Please return every line in the following data that includes the string "press".

START Available records

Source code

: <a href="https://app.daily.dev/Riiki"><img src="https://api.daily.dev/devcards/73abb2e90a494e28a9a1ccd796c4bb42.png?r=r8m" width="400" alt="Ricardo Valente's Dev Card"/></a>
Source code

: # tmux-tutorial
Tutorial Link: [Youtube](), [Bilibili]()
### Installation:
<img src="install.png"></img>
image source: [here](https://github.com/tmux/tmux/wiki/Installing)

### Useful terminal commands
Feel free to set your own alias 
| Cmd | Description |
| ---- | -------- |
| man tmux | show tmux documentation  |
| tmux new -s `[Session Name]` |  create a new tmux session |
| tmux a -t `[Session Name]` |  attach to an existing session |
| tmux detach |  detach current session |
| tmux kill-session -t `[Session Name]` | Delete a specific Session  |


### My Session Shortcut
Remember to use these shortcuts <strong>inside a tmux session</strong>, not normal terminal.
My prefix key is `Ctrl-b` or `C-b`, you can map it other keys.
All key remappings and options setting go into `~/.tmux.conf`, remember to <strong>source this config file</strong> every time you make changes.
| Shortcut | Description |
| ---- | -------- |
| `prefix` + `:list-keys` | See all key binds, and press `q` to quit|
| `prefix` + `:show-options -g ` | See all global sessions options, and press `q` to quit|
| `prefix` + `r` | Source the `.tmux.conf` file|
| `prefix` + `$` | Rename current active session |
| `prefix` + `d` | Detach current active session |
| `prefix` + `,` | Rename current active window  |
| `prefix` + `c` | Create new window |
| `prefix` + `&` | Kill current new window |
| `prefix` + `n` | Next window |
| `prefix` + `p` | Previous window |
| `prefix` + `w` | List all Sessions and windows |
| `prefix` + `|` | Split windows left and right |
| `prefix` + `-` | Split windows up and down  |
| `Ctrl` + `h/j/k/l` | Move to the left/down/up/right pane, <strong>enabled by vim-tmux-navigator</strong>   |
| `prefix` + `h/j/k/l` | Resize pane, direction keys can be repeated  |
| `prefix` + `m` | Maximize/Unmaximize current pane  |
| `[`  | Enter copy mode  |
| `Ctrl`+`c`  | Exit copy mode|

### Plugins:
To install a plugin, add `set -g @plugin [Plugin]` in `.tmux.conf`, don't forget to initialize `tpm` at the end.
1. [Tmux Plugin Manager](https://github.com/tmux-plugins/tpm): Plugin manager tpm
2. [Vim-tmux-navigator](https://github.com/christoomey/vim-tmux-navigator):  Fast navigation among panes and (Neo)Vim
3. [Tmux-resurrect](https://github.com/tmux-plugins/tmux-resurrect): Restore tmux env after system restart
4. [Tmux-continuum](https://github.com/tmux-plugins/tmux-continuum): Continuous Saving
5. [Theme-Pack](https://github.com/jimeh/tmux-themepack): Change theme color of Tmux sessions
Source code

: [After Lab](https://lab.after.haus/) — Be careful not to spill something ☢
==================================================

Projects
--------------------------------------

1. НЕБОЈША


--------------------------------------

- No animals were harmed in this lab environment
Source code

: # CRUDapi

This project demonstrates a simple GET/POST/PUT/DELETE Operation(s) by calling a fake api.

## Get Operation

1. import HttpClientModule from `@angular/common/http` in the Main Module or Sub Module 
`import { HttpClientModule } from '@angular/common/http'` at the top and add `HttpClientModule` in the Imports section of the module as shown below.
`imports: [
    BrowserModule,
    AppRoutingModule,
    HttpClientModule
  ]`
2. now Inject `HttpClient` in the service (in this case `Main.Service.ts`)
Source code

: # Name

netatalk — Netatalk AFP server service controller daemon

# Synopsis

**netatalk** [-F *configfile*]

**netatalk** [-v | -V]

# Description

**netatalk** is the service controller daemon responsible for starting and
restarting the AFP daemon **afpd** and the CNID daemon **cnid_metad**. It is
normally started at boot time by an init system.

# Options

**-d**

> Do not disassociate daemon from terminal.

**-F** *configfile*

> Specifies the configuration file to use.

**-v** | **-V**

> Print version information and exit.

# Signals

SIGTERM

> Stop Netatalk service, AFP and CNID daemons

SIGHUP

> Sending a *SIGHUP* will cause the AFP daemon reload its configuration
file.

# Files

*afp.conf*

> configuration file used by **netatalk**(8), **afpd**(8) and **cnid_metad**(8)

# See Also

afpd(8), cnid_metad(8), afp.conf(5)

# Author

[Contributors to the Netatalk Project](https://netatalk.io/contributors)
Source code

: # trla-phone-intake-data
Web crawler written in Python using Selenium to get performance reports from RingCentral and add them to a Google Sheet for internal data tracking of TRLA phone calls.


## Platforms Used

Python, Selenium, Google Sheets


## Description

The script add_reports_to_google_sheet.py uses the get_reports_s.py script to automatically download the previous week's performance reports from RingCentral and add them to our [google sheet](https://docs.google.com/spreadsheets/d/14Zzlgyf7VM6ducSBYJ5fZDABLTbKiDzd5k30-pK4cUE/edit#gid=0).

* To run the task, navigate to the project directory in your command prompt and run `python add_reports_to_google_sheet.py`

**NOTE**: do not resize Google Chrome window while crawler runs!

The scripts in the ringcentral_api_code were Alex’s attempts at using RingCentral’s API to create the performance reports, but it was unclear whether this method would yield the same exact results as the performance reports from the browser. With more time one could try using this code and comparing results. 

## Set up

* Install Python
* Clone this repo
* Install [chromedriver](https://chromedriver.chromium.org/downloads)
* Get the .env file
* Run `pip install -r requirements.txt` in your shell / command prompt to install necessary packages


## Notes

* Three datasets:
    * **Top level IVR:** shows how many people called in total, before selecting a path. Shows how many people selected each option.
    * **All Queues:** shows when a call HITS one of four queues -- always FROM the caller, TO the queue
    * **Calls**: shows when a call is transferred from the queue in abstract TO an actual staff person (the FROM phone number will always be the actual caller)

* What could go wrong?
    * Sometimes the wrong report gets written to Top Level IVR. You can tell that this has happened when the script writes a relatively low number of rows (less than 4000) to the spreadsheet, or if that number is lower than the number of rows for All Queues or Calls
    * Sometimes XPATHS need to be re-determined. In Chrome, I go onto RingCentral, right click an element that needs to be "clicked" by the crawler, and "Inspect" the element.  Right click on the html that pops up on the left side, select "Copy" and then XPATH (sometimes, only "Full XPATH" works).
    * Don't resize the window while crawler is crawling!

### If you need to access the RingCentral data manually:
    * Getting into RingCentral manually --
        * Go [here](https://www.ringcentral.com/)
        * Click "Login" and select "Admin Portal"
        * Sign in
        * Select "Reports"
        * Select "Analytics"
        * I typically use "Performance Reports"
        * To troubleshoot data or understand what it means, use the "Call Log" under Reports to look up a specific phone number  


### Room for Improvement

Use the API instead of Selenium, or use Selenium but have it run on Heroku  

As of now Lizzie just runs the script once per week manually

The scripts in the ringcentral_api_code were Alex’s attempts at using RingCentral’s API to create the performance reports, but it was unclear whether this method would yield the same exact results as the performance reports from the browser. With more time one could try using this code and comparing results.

END Available records

• **Result for this task**
| `prefix` + `:list-keys` | See all key binds, and press `q` to quit|
| `prefix` + `:show-options -g ` | See all global sessions options, and press `q` to quit|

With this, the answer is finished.